Data for review: Begin

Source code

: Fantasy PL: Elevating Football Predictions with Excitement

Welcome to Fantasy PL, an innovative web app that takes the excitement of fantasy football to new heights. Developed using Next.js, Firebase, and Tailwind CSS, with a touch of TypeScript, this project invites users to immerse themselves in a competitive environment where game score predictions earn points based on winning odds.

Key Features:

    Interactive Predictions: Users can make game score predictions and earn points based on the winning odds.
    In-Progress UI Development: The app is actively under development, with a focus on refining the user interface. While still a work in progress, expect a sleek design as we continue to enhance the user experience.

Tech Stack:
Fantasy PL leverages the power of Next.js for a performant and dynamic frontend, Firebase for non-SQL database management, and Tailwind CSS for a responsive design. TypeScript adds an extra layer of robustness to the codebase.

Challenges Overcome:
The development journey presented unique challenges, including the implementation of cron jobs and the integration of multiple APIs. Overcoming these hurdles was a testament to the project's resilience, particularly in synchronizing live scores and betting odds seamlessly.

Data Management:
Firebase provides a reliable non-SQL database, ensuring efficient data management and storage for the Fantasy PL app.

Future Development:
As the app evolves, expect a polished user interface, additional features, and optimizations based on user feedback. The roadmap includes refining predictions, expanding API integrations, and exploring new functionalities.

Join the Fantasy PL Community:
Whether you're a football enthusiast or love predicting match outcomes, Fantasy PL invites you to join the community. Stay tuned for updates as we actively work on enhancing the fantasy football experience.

Data for review: End

§ **What is expected**:
Within the records, in how many lines does the string "winning" occur? Give the number and no other text.

§ **Answer to the exercise**:
2